Spierer era in viaggio d’affari in Europa, quando dalla sua città natale gli arrivò la notizia. Tornò immediatamente a Smirne. Confrontato con il caos sanguinario della città, aprì i suoi magazzini ai rifugiati affinché potessero nascondersi. Gli edifici erano sotto la protezione della bandiera svizzera. Ai soldati turchi fu ordinato di lasciare intatte le vite e le proprietà degli “europei”. Tuttavia, gran parte di loro fu in seguito vittima di rapine e roghi.

A seconda della fonte, Spierer riuscì a proteggere centinaia o migliaia di persone dalle persecuzioni. Insieme al fratello Charles, organizzò navi con le quali fece trasportare i rifugiati in Grecia a proprie spese.

Quando il fuoco si spostò dall’altra parte del mar Egeo, gran parte della città era ormai in macerie. La Smirne greca cessò di esistere, sostituita dalla turca Izmir. Anche i levantini, alcuni dei quali avevano vissuto nell’impero ottomano da generazioni, emigrarono per la maggior parte in Europa, tra questi c’era anche la famiglia Spierer.
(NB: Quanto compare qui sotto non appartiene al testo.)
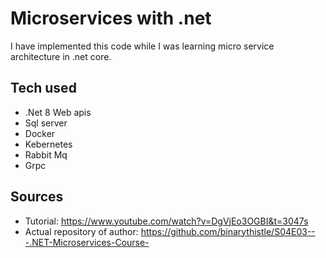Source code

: # Microservices with .net

I have implemented this code while I was learning micro service architecture in .net core.

## Tech used

- .Net 8 Web apis
- Sql server
- Docker
- Kebernetes
- Rabbit Mq
- Grpc

## Sources

- Tutorial: https://www.youtube.com/watch?v=DgVjEo3OGBI&t=3047s
- Actual repository of author: https://github.com/binarythistle/S04E03---.NET-Microservices-Course-
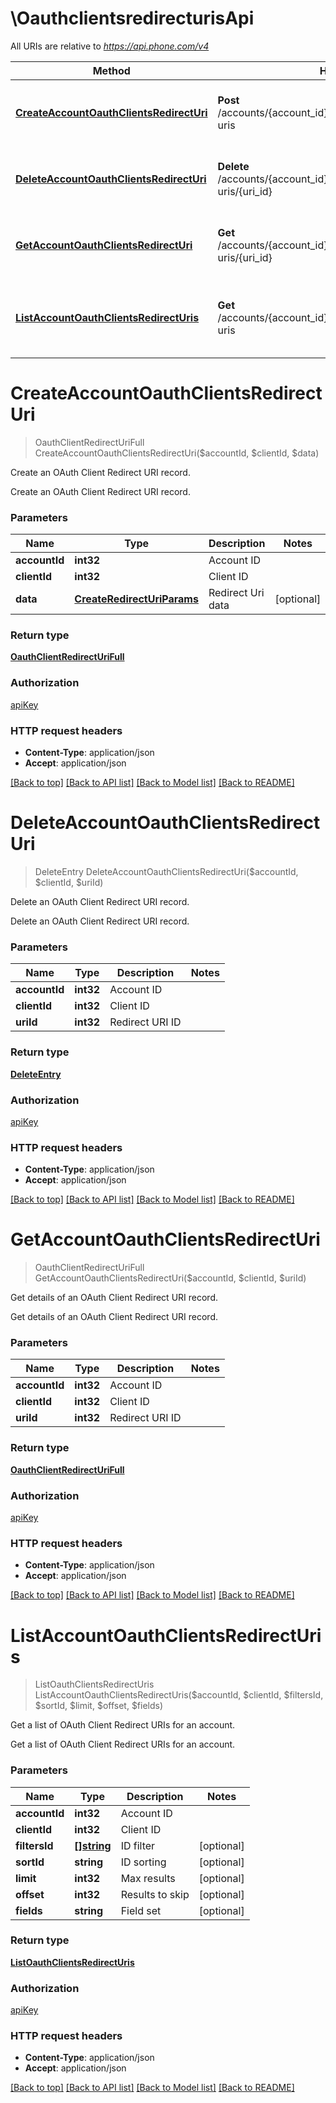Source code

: # \OauthclientsredirecturisApi

All URIs are relative to *https://api.phone.com/v4*

Method | HTTP request | Description
------------- | ------------- | -------------
[**CreateAccountOauthClientsRedirectUri**](OauthclientsredirecturisApi.md#CreateAccountOauthClientsRedirectUri) | **Post** /accounts/{account_id}/oauth/clients/{client_id}/redirect-uris | Create an OAuth Client Redirect URI record.
[**DeleteAccountOauthClientsRedirectUri**](OauthclientsredirecturisApi.md#DeleteAccountOauthClientsRedirectUri) | **Delete** /accounts/{account_id}/oauth/clients/{client_id}/redirect-uris/{uri_id} | Delete an OAuth Client Redirect URI record.
[**GetAccountOauthClientsRedirectUri**](OauthclientsredirecturisApi.md#GetAccountOauthClientsRedirectUri) | **Get** /accounts/{account_id}/oauth/clients/{client_id}/redirect-uris/{uri_id} | Get details of an OAuth Client Redirect URI record.
[**ListAccountOauthClientsRedirectUris**](OauthclientsredirecturisApi.md#ListAccountOauthClientsRedirectUris) | **Get** /accounts/{account_id}/oauth/clients/{client_id}/redirect-uris | Get a list of OAuth Client Redirect URIs for an account.


# **CreateAccountOauthClientsRedirectUri**
> OauthClientRedirectUriFull CreateAccountOauthClientsRedirectUri($accountId, $clientId, $data)

Create an OAuth Client Redirect URI record.

Create an OAuth Client Redirect URI record.


### Parameters

Name | Type | Description  | Notes
------------- | ------------- | ------------- | -------------
 **accountId** | **int32**| Account ID | 
 **clientId** | **int32**| Client ID | 
 **data** | [**CreateRedirectUriParams**](CreateRedirectUriParams.md)| Redirect Uri data | [optional] 

### Return type

[**OauthClientRedirectUriFull**](OauthClientRedirectUriFull.md)

### Authorization

[apiKey](../README.md#apiKey)

### HTTP request headers

 - **Content-Type**: application/json
 - **Accept**: application/json

[[Back to top]](#) [[Back to API list]](../README.md#documentation-for-api-endpoints) [[Back to Model list]](../README.md#documentation-for-models) [[Back to README]](../README.md)

# **DeleteAccountOauthClientsRedirectUri**
> DeleteEntry DeleteAccountOauthClientsRedirectUri($accountId, $clientId, $uriId)

Delete an OAuth Client Redirect URI record.

Delete an OAuth Client Redirect URI record.


### Parameters

Name | Type | Description  | Notes
------------- | ------------- | ------------- | -------------
 **accountId** | **int32**| Account ID | 
 **clientId** | **int32**| Client ID | 
 **uriId** | **int32**| Redirect URI ID | 

### Return type

[**DeleteEntry**](DeleteEntry.md)

### Authorization

[apiKey](../README.md#apiKey)

### HTTP request headers

 - **Content-Type**: application/json
 - **Accept**: application/json

[[Back to top]](#) [[Back to API list]](../README.md#documentation-for-api-endpoints) [[Back to Model list]](../README.md#documentation-for-models) [[Back to README]](../README.md)

# **GetAccountOauthClientsRedirectUri**
> OauthClientRedirectUriFull GetAccountOauthClientsRedirectUri($accountId, $clientId, $uriId)

Get details of an OAuth Client Redirect URI record.

Get details of an OAuth Client Redirect URI record.


### Parameters

Name | Type | Description  | Notes
------------- | ------------- | ------------- | -------------
 **accountId** | **int32**| Account ID | 
 **clientId** | **int32**| Client ID | 
 **uriId** | **int32**| Redirect URI ID | 

### Return type

[**OauthClientRedirectUriFull**](OauthClientRedirectUriFull.md)

### Authorization

[apiKey](../README.md#apiKey)

### HTTP request headers

 - **Content-Type**: application/json
 - **Accept**: application/json

[[Back to top]](#) [[Back to API list]](../README.md#documentation-for-api-endpoints) [[Back to Model list]](../README.md#documentation-for-models) [[Back to README]](../README.md)

# **ListAccountOauthClientsRedirectUris**
> ListOauthClientsRedirectUris ListAccountOauthClientsRedirectUris($accountId, $clientId, $filtersId, $sortId, $limit, $offset, $fields)

Get a list of OAuth Client Redirect URIs for an account.

Get a list of OAuth Client Redirect URIs for an account.


### Parameters

Name | Type | Description  | Notes
------------- | ------------- | ------------- | -------------
 **accountId** | **int32**| Account ID | 
 **clientId** | **int32**| Client ID | 
 **filtersId** | [**[]string**](string.md)| ID filter | [optional] 
 **sortId** | **string**| ID sorting | [optional] 
 **limit** | **int32**| Max results | [optional] 
 **offset** | **int32**| Results to skip | [optional] 
 **fields** | **string**| Field set | [optional] 

### Return type

[**ListOauthClientsRedirectUris**](ListOauthClientsRedirectUris.md)

### Authorization

[apiKey](../README.md#apiKey)

### HTTP request headers

 - **Content-Type**: application/json
 - **Accept**: application/json

[[Back to top]](#) [[Back to API list]](../README.md#documentation-for-api-endpoints) [[Back to Model list]](../README.md#documentation-for-models) [[Back to README]](../README.md)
Grande benefattore nazionale

Molti dei greci salvati da Spierer furono poi stabiliti nella Grecia settentrionale, dove la “Herman Spierer and Co.” possedeva numerose sedi. Spierer si assicurò che trovassero un lavoro presso la sua azienda. Sostenne finanziariamente vedove e orfani per molto tempo.

I greci non si dimenticarono del suo aiuto. Il vescovo greco di Smirne lo definì “grande benefattore nazionale”. Si dice che i rifugiati salvati abbiano portato la sua foto accanto alle immagini di santi.

Spierer morì nel 1927 a Trieste, dove nel frattempo l’azienda di famiglia si era trasferita. Aveva solo 40 anni. La morte del rispettato filellenico fu ampiamente commentata dalla stampa greca dell’epoca. Oltre che per la sua opera filantropica, fu anche onorato per la sua attività economica, che creò i posti di lavoro di cui aveva urgente bisogno la Grecia settentrionale, economicamente problematica, e fece sì che il tabacco greco fosse esportato in numerosi paesi.

Simon, figlio di Herman Spierer, nato appena un anno prima della morte del padre, continuò la tradizione filantropica della famiglia. Nel 1943 fuggì dai nazisti a Ginevra. Sua madre e sua sorella morirono nei campi di concentramento. Anche Simon Spierer fece fortuna con il tabacco e grazie a questo iniziò a collezionare arte rara negli anni Ottanta. Divenne amico di Andy Warhol. Un anno prima della sua morte, avvenuta a Ginevra nel 2005, ha donato la sua “Foresta delle sculture” a un museo tedesco. La collezione comprendeva opere di Alberto Giacometti, Max Ernst, Max Bill e Hans Arp.